LIQUIDITY AND CAPITAL RESOURCES
Net cash provided by operating activities for the nine months ended September
30, 1996 was $310,000 compared to $218,000 for the comparable prior year period.
Net cash provided by operations for the nine months ended September 30, 1996 was
primarily the result of net income adjusted for depreciation, amortization and
compensation expense and a significant decrease in trade accounts receivable,
partially offset by decreases in unearned revenues. The decreases in trade
accounts receivable and unearned revenues are primarily due to collections of
maintenance and service fees billed in December 1995 and the recognition of the
related unearned revenues during the year as the services were performed. During
the nine months ended September 30, 1996, the Company invested $626,000 in
capital expenditures, including capital purchases for the Company's outsourcing
service bureau operations.
The Company has a $2.0 million line of credit (the "Credit Agreement") with
State Street Bank and Trust ("State Street") that expires on January 15, 1997.
Amounts available under the Credit Agreement are reduced by the value of
outstanding letters of credit issued by State Street on behalf of the Company.

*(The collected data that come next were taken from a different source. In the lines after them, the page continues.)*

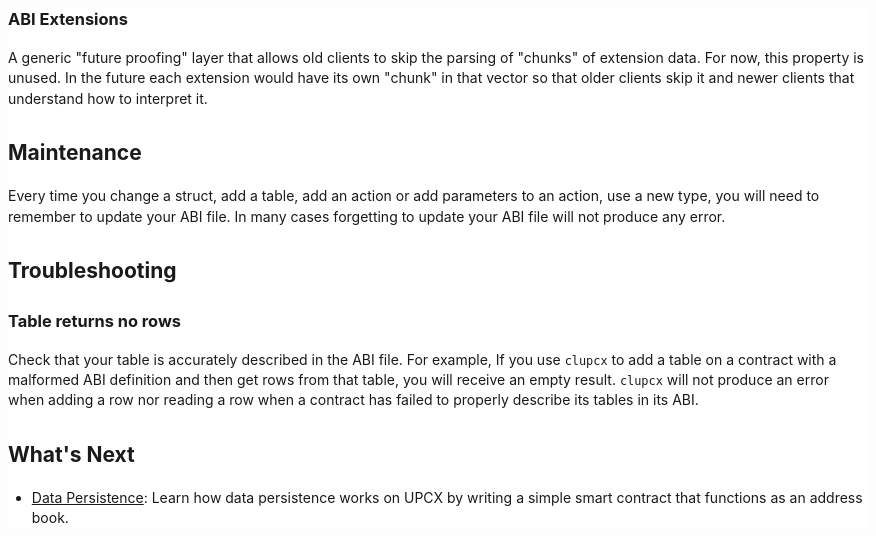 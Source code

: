 ### ABI Extensions

A generic "future proofing" layer that allows old clients to skip the parsing of "chunks" of extension data. For now, this property is unused. In the future each extension would have its own "chunk" in that vector so that older clients skip it and newer clients that understand how to interpret it.

## Maintenance

Every time you change a struct, add a table, add an action or add parameters to an action, use a new type, you will need to remember to update your ABI file. In many cases forgetting to update your ABI file will not produce any error.

## Troubleshooting

### Table returns no rows

Check that your table is accurately described in the ABI file. For example, If you use `clupcx` to add a table on a contract with a malformed ABI definition and then get rows from that table, you will receive an empty result. `clupcx` will not produce an error when adding a row nor reading a row when a contract has failed to properly describe its tables in its ABI.

## What's Next

- [Data Persistence](./40_data-persistence.md): Learn how data persistence works on UPCX by writing a simple smart contract that functions as an address book.
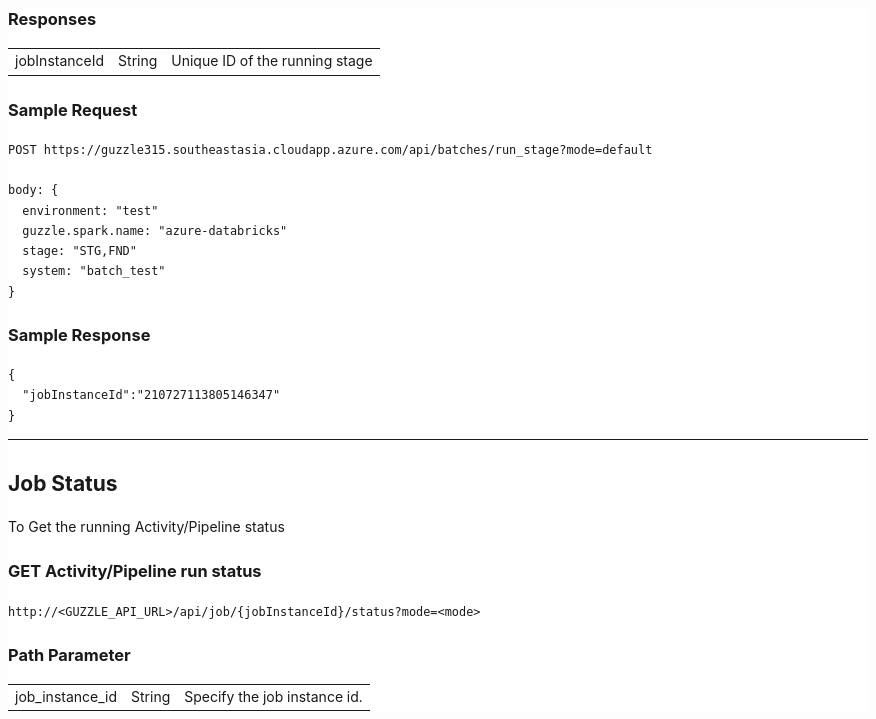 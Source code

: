 </table>

### Responses
<table>
  <tr>
    <td>jobInstanceId</td>
    <td>String</td>
    <td>Unique ID of the running stage</td>
  </tr>
</table>

### Sample Request

```
POST https://guzzle315.southeastasia.cloudapp.azure.com/api/batches/run_stage?mode=default

body: {
  environment: "test"
  guzzle.spark.name: "azure-databricks"
  stage: "STG,FND"
  system: "batch_test"
}

```    

### Sample Response

```
{
  "jobInstanceId":"210727113805146347"
}
```


--------------

## Job Status

To Get the running Activity/Pipeline status

### <Highlight> GET </Highlight> Activity/Pipeline run status

```
http://<GUZZLE_API_URL>/api/job/{jobInstanceId}/status?mode=<mode>
```

### Path Parameter
<table>
  <tr>
    <td>job_instance_id</td>
    <td>String</td>
    <td>Specify the job instance id.</td>
  </tr>
</table>
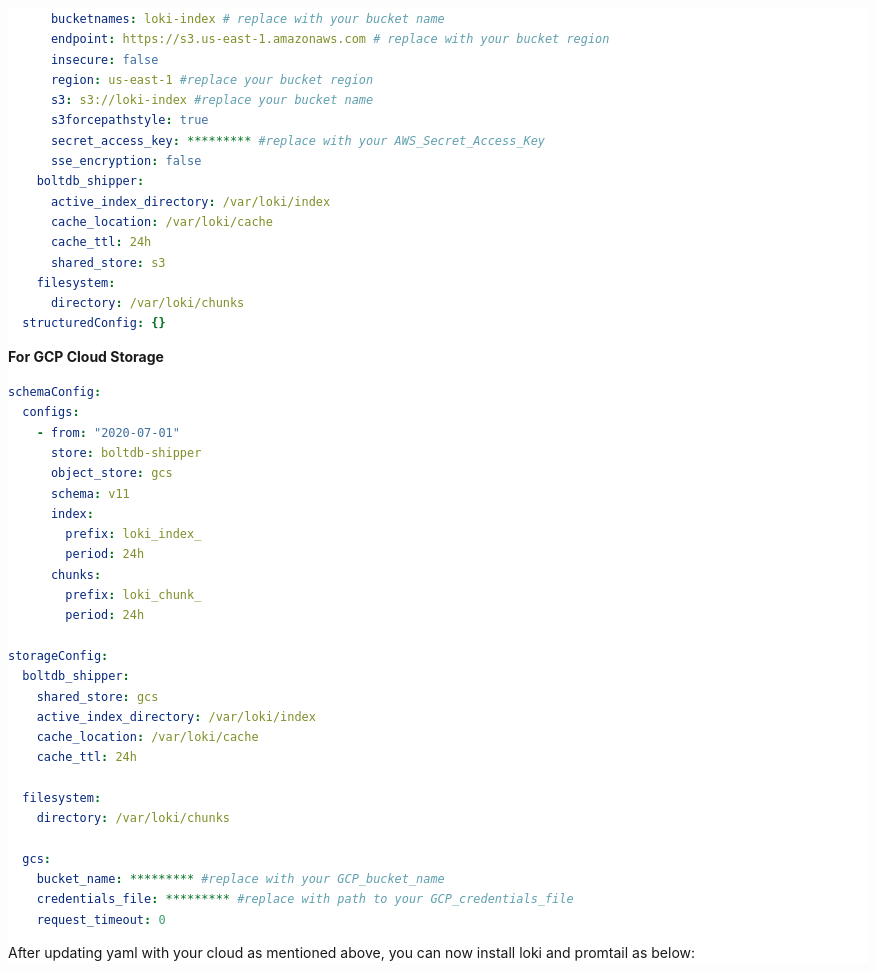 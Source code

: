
 ```yaml
      bucketnames: loki-index # replace with your bucket name 
      endpoint: https://s3.us-east-1.amazonaws.com # replace with your bucket region
      insecure: false
      region: us-east-1 #replace your bucket region
      s3: s3://loki-index #replace your bucket name
      s3forcepathstyle: true
      secret_access_key: ********* #replace with your AWS_Secret_Access_Key 
      sse_encryption: false
    boltdb_shipper:
      active_index_directory: /var/loki/index
      cache_location: /var/loki/cache
      cache_ttl: 24h
      shared_store: s3
    filesystem:
      directory: /var/loki/chunks
  structuredConfig: {}
```

**For GCP Cloud Storage**

```yaml
schemaConfig:
  configs:
    - from: "2020-07-01"
      store: boltdb-shipper
      object_store: gcs
      schema: v11
      index:
        prefix: loki_index_
        period: 24h
      chunks:
        prefix: loki_chunk_
        period: 24h

storageConfig:
  boltdb_shipper:
    shared_store: gcs
    active_index_directory: /var/loki/index
    cache_location: /var/loki/cache
    cache_ttl: 24h

  filesystem:
    directory: /var/loki/chunks

  gcs:
    bucket_name: ********* #replace with your GCP_bucket_name
    credentials_file: ********* #replace with path to your GCP_credentials_file
    request_timeout: 0
```

After updating yaml with your cloud as mentioned above, you can now install loki and promtail as below:
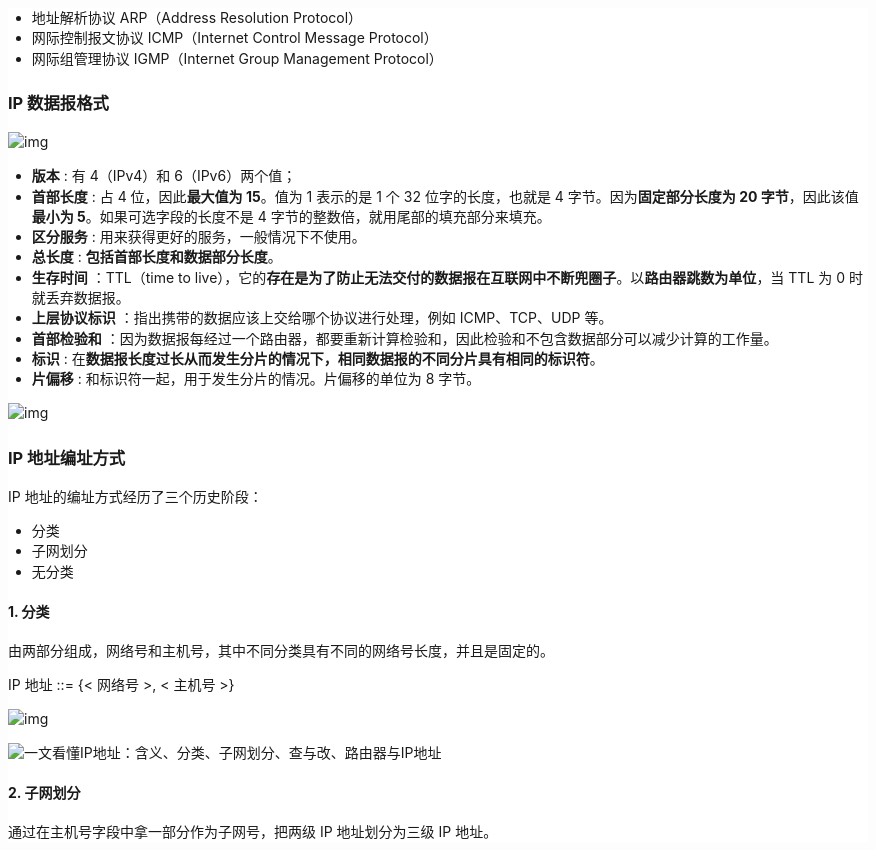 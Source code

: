 - 地址解析协议 ARP（Address Resolution Protocol）
- 网际控制报文协议 ICMP（Internet Control Message Protocol）
- 网际组管理协议 IGMP（Internet Group Management Protocol）

### IP 数据报格式

![img](https://raw.githubusercontent.com/Simin-hub/Picture/master/img/68747470733a2f2f63732d6e6f7465732d313235363130393739362e636f732e61702d6775616e677a686f752e6d7971636c6f75642e636f6d2f38356330356662312d353534362d346335302d393232312d3231663233316364633863352e6a7067)



- **版本** : 有 4（IPv4）和 6（IPv6）两个值；
- **首部长度** : 占 4 位，因此**最大值为 15**。值为 1 表示的是 1 个 32 位字的长度，也就是 4 字节。因为**固定部分长度为 20 字节**，因此该值**最小为 5**。如果可选字段的长度不是 4 字节的整数倍，就用尾部的填充部分来填充。
- **区分服务** : 用来获得更好的服务，一般情况下不使用。
- **总长度** : **包括首部长度和数据部分长度**。
- **生存时间** ：TTL（time to live），它的**存在是为了防止无法交付的数据报在互联网中不断兜圈子**。以**路由器跳数为单位**，当 TTL 为 0 时就丢弃数据报。
- **上层协议标识** ：指出携带的数据应该上交给哪个协议进行处理，例如 ICMP、TCP、UDP 等。
- **首部检验和** ：因为数据报每经过一个路由器，都要重新计算检验和，因此检验和不包含数据部分可以减少计算的工作量。
- **标识** : 在**数据报长度过长从而发生分片的情况下，相同数据报的不同分片具有相同的标识符**。
- **片偏移** : 和标识符一起，用于发生分片的情况。片偏移的单位为 8 字节。

![img](https://camo.githubusercontent.com/5a2935c7e397acf88b53a3b9ff7ad79a254cc814c581d667673a55cd4387c020/68747470733a2f2f63732d6e6f7465732d313235363130393739362e636f732e61702d6775616e677a686f752e6d7971636c6f75642e636f6d2f32336261383930652d653131632d343565322d613230632d3634643231376638333433302e706e67)



### IP 地址编址方式

IP 地址的编址方式经历了三个历史阶段：

- 分类
- 子网划分
- 无分类

#### 1. 分类

由两部分组成，网络号和主机号，其中不同分类具有不同的网络号长度，并且是固定的。

IP 地址 ::= {< 网络号 >, < 主机号 >}

![img](https://raw.githubusercontent.com/Simin-hub/Picture/master/img/68747470733a2f2f63732d6e6f7465732d313235363130393739362e636f732e61702d6775616e677a686f752e6d7971636c6f75642e636f6d2f63626635306562382d323262342d343532382d613265372d6431383731343364353766372e706e67)

![一文看懂IP地址：含义、分类、子网划分、查与改、路由器与IP地址](https://raw.githubusercontent.com/Simin-hub/Picture/master/img/eb33cd41f526b4eaadd87f6a02e50f8a.jpeg)

#### 2. 子网划分

通过在主机号字段中拿一部分作为子网号，把两级 IP 地址划分为三级 IP 地址。

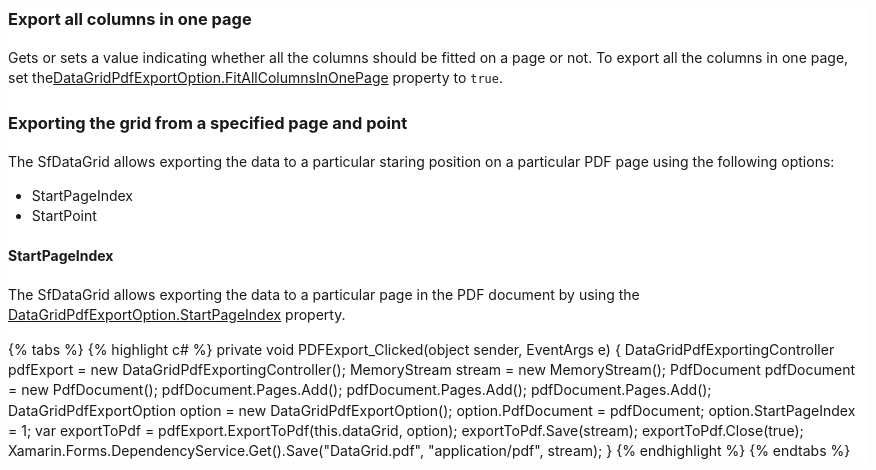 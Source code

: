 ### Export all columns in one page

Gets or sets a value indicating whether all the columns should be fitted on a page or not. To export all the columns in one page, set the[DataGridPdfExportOption.FitAllColumnsInOnePage](https://help.syncfusion.com/cr/xamarin/Syncfusion.SfDataGrid.XForms.Exporting.DataGridPdfExportOption.html#Syncfusion_SfDataGrid_XForms_Exporting_DataGridPdfExportOption_FitAllColumnsInOnePage) property to `true`.

### Exporting the grid from a specified page and point

The SfDataGrid allows exporting the data to a particular staring position on a particular PDF page using the following options:

* StartPageIndex
* StartPoint 

#### StartPageIndex 

The SfDataGrid allows exporting the data to a particular page in the PDF document by using the [DataGridPdfExportOption.StartPageIndex](https://help.syncfusion.com/cr/xamarin/Syncfusion.SfDataGrid.XForms.Exporting.DataGridPdfExportOption.html#Syncfusion_SfDataGrid_XForms_Exporting_DataGridPdfExportOption_StartPageIndex) property.

{% tabs %}
{% highlight c# %}
private void PDFExport_Clicked(object sender, EventArgs e)
{
    DataGridPdfExportingController pdfExport = new DataGridPdfExportingController();
    MemoryStream stream = new MemoryStream();
    PdfDocument pdfDocument = new PdfDocument();
    pdfDocument.Pages.Add();
    pdfDocument.Pages.Add();
    pdfDocument.Pages.Add();
    DataGridPdfExportOption option = new DataGridPdfExportOption();
    option.PdfDocument = pdfDocument;
    option.StartPageIndex = 1;
    var exportToPdf = pdfExport.ExportToPdf(this.dataGrid, option);
    exportToPdf.Save(stream);
    exportToPdf.Close(true);
    Xamarin.Forms.DependencyService.Get<ISave>().Save("DataGrid.pdf", "application/pdf", stream);
}
{% endhighlight %}
{% endtabs %}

As of September 30, 1996, no amounts were outstanding under the Credit
Agreement, and State Street had issued a letter of credit with a value of
$600,000 on behalf of the Company.
On October 8, 1996 the Company consummated its initial public offering of
common stock at a price of $8.00 per share. Of the 2,440,000 shares sold in the
offering, 1,440,000 shares were sold by the Company and 1,000,000 were sold by
selling stockholders. Of the net proceeds to the Company from the offering of
approximately $10.3 million, the Company used approximately $3.1 million to
repay the debt due to related parties.
The Company believes that the net proceeds from its initial public offering,
together with cash and cash equivalents, amounts available under the Credit
Agreement and operating cash flows, will be sufficient to meet its anticipated
capital expenditure requirements at least through the next twelve months.
6
<PAGE>
PART II - OTHER INFORMATION
ITEM 4. SUBMISSION OF MATTERS TO A VOTE OF SECURITY HOLDERS
The stockholders of TPG Holdings, Inc., the predecessor of the Company,
approved the change-of-domicile merger of the Company described in Note
1 of Notes to Consolidated Financial Statements at a special meeting of
stockholders held on July 16, 1996. The stockholders voted either in
person or by proxy as follows: holders of 934,827 shares cast votes in
favor of the merger, no stockholders abstained from voting on the
merger and no stockholders cast votes against the merger.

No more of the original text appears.